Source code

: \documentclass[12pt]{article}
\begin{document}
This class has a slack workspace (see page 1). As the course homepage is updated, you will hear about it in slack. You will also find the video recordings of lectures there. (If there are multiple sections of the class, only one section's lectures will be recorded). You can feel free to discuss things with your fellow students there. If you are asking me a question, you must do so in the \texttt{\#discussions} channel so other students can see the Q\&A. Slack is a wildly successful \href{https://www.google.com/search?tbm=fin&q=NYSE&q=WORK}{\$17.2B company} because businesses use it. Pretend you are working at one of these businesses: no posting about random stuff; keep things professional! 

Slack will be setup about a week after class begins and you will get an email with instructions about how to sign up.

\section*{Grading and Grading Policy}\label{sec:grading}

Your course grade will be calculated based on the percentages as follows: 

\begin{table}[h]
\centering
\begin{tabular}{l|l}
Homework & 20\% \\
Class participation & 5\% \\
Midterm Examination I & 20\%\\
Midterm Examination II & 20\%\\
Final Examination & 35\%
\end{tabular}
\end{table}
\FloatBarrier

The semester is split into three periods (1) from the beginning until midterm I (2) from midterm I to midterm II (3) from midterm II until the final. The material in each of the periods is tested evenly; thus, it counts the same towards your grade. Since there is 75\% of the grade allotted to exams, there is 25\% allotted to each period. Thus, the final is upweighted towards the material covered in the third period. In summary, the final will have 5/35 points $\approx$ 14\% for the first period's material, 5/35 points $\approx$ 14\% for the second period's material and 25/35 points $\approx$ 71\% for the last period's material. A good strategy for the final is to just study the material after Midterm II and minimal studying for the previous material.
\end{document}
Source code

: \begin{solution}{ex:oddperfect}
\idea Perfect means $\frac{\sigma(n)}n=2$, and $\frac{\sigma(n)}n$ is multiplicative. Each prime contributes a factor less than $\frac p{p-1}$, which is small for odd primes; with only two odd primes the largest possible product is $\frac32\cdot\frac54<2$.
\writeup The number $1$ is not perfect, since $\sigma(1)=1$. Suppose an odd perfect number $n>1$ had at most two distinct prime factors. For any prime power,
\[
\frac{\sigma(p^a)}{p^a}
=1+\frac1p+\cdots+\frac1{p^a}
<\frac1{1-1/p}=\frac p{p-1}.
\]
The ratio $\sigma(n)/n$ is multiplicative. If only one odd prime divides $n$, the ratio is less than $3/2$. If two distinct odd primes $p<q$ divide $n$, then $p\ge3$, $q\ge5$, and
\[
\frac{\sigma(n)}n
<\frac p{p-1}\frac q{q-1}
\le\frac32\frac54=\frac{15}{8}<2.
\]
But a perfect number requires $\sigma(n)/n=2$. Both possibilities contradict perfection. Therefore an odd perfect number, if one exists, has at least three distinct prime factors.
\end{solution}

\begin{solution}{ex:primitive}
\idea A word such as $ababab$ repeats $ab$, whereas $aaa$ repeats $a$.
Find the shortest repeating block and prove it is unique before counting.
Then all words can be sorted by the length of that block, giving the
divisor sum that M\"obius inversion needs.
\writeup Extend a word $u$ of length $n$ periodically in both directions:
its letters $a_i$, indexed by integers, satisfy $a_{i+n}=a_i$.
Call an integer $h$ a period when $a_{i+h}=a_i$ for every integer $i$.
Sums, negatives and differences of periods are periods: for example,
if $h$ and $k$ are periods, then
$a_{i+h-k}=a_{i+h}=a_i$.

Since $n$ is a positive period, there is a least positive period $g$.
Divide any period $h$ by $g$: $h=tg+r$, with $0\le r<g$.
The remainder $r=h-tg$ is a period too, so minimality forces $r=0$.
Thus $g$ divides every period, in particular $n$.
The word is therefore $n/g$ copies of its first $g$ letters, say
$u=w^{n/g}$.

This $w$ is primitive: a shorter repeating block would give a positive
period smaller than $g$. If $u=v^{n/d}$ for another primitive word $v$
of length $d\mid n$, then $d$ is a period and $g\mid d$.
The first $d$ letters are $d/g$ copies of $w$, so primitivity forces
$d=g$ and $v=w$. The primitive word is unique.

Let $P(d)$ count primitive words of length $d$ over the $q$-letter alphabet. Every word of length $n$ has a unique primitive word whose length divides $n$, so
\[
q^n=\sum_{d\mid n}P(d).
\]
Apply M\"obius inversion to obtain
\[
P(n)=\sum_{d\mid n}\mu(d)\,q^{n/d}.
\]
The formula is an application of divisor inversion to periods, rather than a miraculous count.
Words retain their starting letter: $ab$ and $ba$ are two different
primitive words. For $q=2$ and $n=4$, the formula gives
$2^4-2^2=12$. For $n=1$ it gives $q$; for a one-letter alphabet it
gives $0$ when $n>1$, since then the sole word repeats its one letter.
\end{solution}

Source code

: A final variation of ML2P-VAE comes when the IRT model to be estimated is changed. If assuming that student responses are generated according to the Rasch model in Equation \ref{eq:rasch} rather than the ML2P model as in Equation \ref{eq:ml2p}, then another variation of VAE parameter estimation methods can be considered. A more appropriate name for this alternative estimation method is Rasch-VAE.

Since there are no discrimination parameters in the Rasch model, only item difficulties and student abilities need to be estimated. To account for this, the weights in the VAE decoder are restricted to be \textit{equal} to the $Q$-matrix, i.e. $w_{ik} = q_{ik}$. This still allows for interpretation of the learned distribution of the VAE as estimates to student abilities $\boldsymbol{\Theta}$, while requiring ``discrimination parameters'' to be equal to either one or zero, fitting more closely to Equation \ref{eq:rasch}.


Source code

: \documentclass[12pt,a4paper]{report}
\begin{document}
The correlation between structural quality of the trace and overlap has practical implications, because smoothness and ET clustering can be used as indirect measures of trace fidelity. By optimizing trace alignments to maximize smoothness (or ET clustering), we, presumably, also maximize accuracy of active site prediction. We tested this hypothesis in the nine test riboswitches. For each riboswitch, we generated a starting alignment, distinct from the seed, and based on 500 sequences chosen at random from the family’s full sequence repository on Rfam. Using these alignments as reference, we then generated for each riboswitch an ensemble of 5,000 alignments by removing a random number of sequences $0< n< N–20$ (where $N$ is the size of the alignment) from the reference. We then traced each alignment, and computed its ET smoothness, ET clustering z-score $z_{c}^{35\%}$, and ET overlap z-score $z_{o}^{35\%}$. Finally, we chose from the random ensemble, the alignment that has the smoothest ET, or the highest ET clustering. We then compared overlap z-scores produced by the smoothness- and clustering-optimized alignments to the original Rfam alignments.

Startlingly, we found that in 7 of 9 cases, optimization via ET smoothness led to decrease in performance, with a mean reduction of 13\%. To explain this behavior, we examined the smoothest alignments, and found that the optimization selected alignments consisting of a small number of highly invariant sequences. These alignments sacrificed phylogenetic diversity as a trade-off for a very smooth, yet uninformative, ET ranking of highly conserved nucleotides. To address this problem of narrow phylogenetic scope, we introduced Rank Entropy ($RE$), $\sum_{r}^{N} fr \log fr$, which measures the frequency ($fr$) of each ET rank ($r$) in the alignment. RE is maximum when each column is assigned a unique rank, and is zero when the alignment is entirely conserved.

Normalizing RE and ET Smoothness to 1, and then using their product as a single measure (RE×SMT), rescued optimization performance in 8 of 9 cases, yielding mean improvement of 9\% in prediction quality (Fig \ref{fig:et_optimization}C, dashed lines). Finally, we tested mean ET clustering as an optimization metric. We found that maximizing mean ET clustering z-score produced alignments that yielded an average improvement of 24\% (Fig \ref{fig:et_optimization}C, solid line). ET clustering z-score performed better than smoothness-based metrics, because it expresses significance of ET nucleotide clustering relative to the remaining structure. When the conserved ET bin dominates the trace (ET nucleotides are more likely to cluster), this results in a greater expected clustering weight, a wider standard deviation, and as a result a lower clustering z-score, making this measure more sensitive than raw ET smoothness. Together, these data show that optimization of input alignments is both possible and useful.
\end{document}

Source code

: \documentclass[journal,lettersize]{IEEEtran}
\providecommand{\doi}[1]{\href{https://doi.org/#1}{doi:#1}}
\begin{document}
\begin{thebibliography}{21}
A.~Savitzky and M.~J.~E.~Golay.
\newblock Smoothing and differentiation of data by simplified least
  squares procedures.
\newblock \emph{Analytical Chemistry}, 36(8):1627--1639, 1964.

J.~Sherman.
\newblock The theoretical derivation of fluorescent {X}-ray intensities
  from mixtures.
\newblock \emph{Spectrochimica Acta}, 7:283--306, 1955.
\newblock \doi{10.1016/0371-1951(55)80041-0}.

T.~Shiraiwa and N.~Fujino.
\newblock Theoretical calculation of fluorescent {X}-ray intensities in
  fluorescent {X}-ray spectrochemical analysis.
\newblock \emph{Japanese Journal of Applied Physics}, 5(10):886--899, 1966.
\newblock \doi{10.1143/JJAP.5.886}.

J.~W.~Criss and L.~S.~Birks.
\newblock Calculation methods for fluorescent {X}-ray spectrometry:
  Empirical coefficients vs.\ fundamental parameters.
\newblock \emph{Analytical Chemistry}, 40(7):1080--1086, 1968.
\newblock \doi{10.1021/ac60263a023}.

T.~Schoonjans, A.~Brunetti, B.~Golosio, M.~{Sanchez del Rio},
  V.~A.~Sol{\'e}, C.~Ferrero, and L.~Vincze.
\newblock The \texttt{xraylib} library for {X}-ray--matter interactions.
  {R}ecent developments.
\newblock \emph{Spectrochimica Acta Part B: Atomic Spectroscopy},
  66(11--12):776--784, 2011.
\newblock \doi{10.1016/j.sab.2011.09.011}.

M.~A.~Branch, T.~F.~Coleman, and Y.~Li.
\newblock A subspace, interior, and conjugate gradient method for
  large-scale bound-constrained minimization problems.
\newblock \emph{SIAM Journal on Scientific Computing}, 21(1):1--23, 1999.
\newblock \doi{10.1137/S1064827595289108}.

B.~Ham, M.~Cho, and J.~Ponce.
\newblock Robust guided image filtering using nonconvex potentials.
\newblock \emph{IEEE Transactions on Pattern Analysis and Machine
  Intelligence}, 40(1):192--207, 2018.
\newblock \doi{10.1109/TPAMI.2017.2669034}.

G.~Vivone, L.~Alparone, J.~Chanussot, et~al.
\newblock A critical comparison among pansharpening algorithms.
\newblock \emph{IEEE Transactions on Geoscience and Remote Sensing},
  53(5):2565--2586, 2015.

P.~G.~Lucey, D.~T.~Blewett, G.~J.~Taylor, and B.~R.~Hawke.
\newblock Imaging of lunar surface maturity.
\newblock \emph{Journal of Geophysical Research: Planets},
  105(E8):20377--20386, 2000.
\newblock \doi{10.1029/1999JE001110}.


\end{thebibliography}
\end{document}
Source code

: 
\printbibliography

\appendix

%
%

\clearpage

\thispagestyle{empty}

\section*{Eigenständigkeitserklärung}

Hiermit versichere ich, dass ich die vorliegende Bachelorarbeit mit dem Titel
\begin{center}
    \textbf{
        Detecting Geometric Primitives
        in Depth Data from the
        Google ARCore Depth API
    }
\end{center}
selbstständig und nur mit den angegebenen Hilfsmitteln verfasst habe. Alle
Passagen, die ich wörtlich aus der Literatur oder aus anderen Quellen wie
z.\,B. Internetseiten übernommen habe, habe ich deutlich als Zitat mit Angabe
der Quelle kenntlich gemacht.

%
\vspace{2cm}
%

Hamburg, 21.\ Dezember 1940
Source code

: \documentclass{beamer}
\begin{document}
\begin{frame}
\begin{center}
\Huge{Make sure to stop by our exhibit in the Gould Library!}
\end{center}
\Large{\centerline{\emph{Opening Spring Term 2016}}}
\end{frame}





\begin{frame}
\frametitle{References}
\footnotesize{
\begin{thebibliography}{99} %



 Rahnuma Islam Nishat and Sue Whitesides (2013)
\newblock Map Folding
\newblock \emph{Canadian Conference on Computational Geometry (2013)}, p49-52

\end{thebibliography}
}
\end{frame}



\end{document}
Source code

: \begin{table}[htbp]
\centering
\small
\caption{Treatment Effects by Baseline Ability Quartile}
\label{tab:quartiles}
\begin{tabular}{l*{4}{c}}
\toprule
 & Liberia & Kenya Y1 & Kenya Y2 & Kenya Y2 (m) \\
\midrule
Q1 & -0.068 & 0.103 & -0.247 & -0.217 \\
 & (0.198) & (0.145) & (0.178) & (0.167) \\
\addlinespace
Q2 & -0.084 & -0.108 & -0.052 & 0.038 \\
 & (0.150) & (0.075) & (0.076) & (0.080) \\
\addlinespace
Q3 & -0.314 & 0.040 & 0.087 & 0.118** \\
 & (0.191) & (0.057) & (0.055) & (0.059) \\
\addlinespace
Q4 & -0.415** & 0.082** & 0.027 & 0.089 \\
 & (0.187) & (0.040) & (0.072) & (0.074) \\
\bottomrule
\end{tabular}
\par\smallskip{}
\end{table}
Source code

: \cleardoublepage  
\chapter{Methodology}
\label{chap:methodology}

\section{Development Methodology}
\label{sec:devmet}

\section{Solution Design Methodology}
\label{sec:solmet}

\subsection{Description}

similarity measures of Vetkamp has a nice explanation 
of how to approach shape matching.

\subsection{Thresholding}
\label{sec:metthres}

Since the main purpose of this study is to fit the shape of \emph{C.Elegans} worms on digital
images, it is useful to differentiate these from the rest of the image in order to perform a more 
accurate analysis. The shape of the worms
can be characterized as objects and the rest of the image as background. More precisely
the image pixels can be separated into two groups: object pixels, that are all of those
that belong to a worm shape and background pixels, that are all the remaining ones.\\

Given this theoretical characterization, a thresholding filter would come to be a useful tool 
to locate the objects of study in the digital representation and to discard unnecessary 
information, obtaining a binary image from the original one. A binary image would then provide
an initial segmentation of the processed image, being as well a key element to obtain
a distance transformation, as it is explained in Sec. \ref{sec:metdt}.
-------------------------
- **Requirement**
Please copy every line from the entries that includes the word "formula".

- **Task output**
The formula is an application of divisor inversion to periods, rather than a miraculous count.
primitive words. For $q=2$ and $n=4$, the formula gives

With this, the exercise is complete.